Así es, en perfecto orden de sumisión, los invitados lejanos, fantasmas ocupando la plancha del Zócalo, como una escuelita en la que el discípulo siempre ve a su interlocutor desde abajo. Son personajes secundarios; muy secundarios.
Después el silencio de los asistentes. Ni una palabra. Ni una expresión de enojo. Ni una finta de resistencia. Ni un amague de divergencia. Ni un asomo de personalidad. Ni una exclamación de alegría. Nada. Reducidos todos a la más mínima expresión de poder que los conminó a ser eco del ¡Viva! Sólo eso.
¿A qué y por qué fueron? A aclamar públicamente la figura de un mesías, un reyezuelo, un dirigente (ciertamente legítimo, pero de una fragilidad intelectual dominado por la ceguera para gobernar) que emergió como la más sólida figura de una política que nos está llevando a todos al abismo.
Los poderes del Estado se mostraron medrosos ante la negativa de un llamado que bien hubieran podido exigir sin menoscabo de la figura presidencial. Se vieron mansitos, sumisos, miedosos y, por ello, perdieron la oportunidad de alzar la voz.

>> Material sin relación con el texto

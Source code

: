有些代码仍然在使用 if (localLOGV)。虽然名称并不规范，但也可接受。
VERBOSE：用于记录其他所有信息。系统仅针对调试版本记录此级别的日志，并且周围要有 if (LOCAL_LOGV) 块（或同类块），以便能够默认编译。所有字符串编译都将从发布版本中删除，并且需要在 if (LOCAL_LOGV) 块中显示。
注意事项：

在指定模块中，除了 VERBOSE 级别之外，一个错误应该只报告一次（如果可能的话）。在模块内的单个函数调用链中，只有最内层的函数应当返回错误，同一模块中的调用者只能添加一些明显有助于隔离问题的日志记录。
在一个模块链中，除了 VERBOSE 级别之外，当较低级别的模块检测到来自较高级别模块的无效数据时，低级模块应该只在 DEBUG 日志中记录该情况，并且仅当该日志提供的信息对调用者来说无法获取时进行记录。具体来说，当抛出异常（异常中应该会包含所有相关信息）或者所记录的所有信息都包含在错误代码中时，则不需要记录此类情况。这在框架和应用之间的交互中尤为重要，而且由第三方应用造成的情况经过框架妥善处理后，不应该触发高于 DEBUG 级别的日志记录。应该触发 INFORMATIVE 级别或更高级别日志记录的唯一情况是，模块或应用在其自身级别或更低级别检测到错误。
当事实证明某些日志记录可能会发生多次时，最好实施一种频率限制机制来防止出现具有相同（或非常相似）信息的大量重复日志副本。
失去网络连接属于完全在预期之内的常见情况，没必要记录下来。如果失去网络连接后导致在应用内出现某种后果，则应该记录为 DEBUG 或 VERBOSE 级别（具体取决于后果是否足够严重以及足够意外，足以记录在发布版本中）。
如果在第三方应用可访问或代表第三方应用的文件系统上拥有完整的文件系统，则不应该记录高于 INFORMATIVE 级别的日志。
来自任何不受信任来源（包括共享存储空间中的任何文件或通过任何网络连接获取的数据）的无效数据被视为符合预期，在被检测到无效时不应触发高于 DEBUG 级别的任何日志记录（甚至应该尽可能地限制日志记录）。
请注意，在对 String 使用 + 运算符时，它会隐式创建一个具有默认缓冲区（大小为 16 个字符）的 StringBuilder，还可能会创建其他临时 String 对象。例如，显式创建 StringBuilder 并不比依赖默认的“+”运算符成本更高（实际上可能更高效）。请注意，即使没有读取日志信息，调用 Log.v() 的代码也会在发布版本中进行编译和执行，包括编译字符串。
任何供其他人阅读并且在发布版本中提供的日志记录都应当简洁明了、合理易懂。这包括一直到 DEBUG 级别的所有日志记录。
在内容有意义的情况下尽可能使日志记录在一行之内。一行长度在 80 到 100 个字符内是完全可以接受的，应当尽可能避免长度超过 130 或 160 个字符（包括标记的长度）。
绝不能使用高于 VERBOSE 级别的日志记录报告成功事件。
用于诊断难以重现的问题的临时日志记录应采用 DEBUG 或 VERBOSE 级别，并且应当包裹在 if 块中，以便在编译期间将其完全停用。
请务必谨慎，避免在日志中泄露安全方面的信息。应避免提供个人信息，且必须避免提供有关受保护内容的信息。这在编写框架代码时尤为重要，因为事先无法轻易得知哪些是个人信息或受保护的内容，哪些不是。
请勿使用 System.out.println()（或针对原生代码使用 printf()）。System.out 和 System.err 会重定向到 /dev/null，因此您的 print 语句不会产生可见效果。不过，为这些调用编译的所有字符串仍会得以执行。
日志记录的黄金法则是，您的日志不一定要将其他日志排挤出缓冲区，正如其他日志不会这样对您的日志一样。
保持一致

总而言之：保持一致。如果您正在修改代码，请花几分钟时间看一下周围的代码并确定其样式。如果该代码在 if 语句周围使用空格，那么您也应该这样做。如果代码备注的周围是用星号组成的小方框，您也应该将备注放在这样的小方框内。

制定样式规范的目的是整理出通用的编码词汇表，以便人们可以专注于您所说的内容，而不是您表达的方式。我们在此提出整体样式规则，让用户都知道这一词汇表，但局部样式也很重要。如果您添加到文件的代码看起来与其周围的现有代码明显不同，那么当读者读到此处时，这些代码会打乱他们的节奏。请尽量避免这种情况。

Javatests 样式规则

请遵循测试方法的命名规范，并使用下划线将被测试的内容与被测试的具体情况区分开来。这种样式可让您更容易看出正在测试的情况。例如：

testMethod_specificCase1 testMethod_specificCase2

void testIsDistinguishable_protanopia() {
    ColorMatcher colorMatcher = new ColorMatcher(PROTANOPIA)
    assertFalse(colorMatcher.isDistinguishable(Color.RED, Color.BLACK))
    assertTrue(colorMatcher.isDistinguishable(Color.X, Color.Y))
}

¡Caramba! Tanto ruido para tan pocas nueces. ¿Acaso no saben que la democracia autoriza para elevar la voz?
La escenificación plantea una realidad de fondo. Visto desde el exterior, frente a problemas tan cruciales como los temas fronterizos, el aumento crudísimo de la violencia por parte de los grupos criminales, el desafortunado y hasta irresponsable manejo de la pandemia, el desabasto de medicinas para el quebrado sector salud, la fractura en la educación y el poco crecimiento económico, por citar sólo algunos de los desafíos que enfrenta el país, el Gobierno del presidente mexicano se ha mostrado timorato e indeciso. Un fracaso en términos de respuesta.
Pero hacia el interior, después de haber visto esta obra teatral del 15 de septiembre, Andrés Manuel ha salido fortalecido; su figura se ha engrandecido en la medida en que sus vasallos se han empequeñecido sin haber entendido que dejar en claro las diferencias de pensamiento es uno de los mejores atributos de la democracia.
Diferir con un interlocutor, en términos de la democracia moderna, no significa pelearse ni percibirse como enemigos, irreconciliables a grado tal que deban aniquilarse. De hecho, eso es, precisamente, la confirmación de que detrás de la democracia hay un ciudadano que está ejerciendo su libertad para pensar y manifestarlo públicamente y una autoridad para escuchar y promover esa libertad. Ese es el valor de la democracia, no otro.
Bueno, así se ve desde la semiótica un evento como el que hemos aludido en este artículo. Y desde esa perspectiva lo vemos bien: el presidente ya voló. Se nos fue.
Sí, examinado desde la semiótica, la simbología que nos ofreció el presidente desde Palacio Nacional para conmemorar las fiestas patrias el 15 de septiembre, está constituida por un entramado de signos que nos dice mucho acerca del estado en que se encuentra su gestión al frente del país.
La televisión nos mostró la imagen de un presidente solo, acompañado únicamente por la no primera dama; sin el cuerpo diplomático y otros invitados que le hicieran valla. Pero, lo más significativo, sin los otros poderes del Estado y cuya presencia resulta importante porque, el Congreso, los Senadores y la Suprema Corte de Justicia, constituyen la estructura del Estado mexicano, fue el indicio más destacable y el signo que nos permite interpretar lo que ocurre, simbólicamente, con la visión que tiene de sí mismo el presidente.
Y visto desde esa perspectiva se puede ver con toda certeza que el presidente se concibe a sí mismo como la figura que se ha instalado por encima de la historia proclamándolo como la encarnación del estado. El Estado soy yo. Es decir, ya voló; no está con nosotros. Lo perdimos. Ay, México.